Task brief:
Across the data below, state how many lines hold "bijectief", and reply with nothing but that number.

Data excerpts:

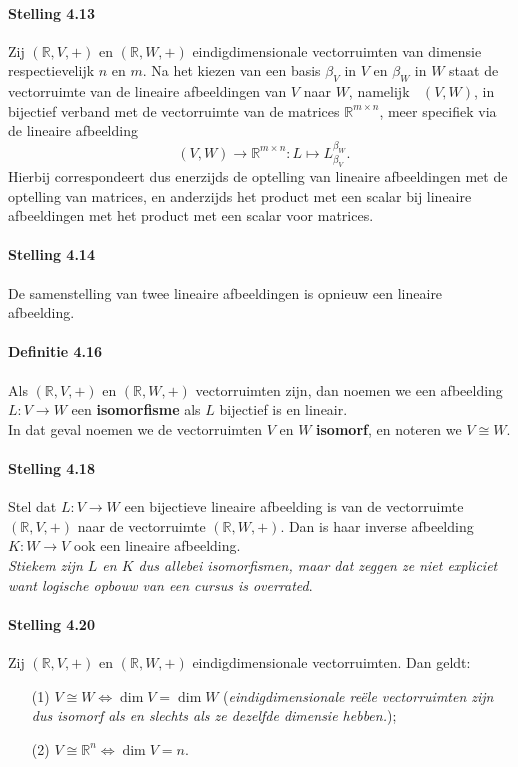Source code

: \documentclass[11pt,oneside,a4paper]{article}
\DeclareMathOperator{\rhom}{Hom_\mathbb{R}}
\begin{document}
	\paragraph{Stelling 4.13}
			Zij $(\mathbb{R}, V, +)$ en $(\mathbb{R}, W, +)$ eindigdimensionale vectorruimten van dimensie respectievelijk $n$ en $m$. Na het kiezen van een basis $\beta_V$ in $V$ en $\beta_W$ in $W$ staat de vectorruimte van de lineaire afbeeldingen van $V$ naar $W$, namelijk $\rhom(V,W)$, in bijectief verband met de vectorruimte van de matrices $\mathbb{R}^{m\times n}$, meer specifiek via de lineaire afbeelding $$\rhom(V,W) \to \mathbb{R}^{m\times n}: L \mapsto L_{\beta_V}^{\beta_W}.$$ Hierbij correspondeert dus enerzijds de optelling van lineaire afbeeldingen met de optelling van matrices, en anderzijds het product met een scalar bij lineaire afbeeldingen met het product met een scalar voor matrices.
	\paragraph{Stelling 4.14}
		De samenstelling van twee lineaire afbeeldingen is opnieuw een lineaire afbeelding.
	\paragraph{Definitie 4.16}
		Als $(\mathbb{R}, V, +)$ en $(\mathbb{R}, W, +)$ vectorruimten zijn, dan noemen we een afbeelding $L: V \to W$ een \textbf{isomorfisme} als $L$ bijectief is en lineair. \\ In dat geval noemen we de vectorruimten $V$ en $W$ \textbf{isomorf}, en noteren we $V \cong W$.
	\paragraph{Stelling 4.18}
		Stel dat $L: V \to W$ een bijectieve lineaire afbeelding is van de vectorruimte $(\mathbb{R}, V, +)$ naar de vectorruimte $(\mathbb{R}, W, +)$. Dan is haar inverse afbeelding $K: W \to V$ ook een lineaire afbeelding. \\ \textit{Stiekem zijn $L$ en $K$ dus allebei isomorfismen, maar dat zeggen ze niet expliciet want logische opbouw van een cursus is overrated}.
	\paragraph{Stelling 4.20}
		Zij $(\mathbb{R}, V, +)$ en $(\mathbb{R}, W, +)$ eindigdimensionale vectorruimten. Dan geldt:
		\begin{itemize}
			\item[(1)] $V \cong W \Leftrightarrow \dim V = \dim W$ (\textit{eindigdimensionale reële vectorruimten zijn dus isomorf als en slechts als ze dezelfde dimensie hebben.});
			\item[(2)] $V \cong \mathbb{R}^n \Leftrightarrow \dim V = n$. 
		\end{itemize}
\end{document}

Task result:
2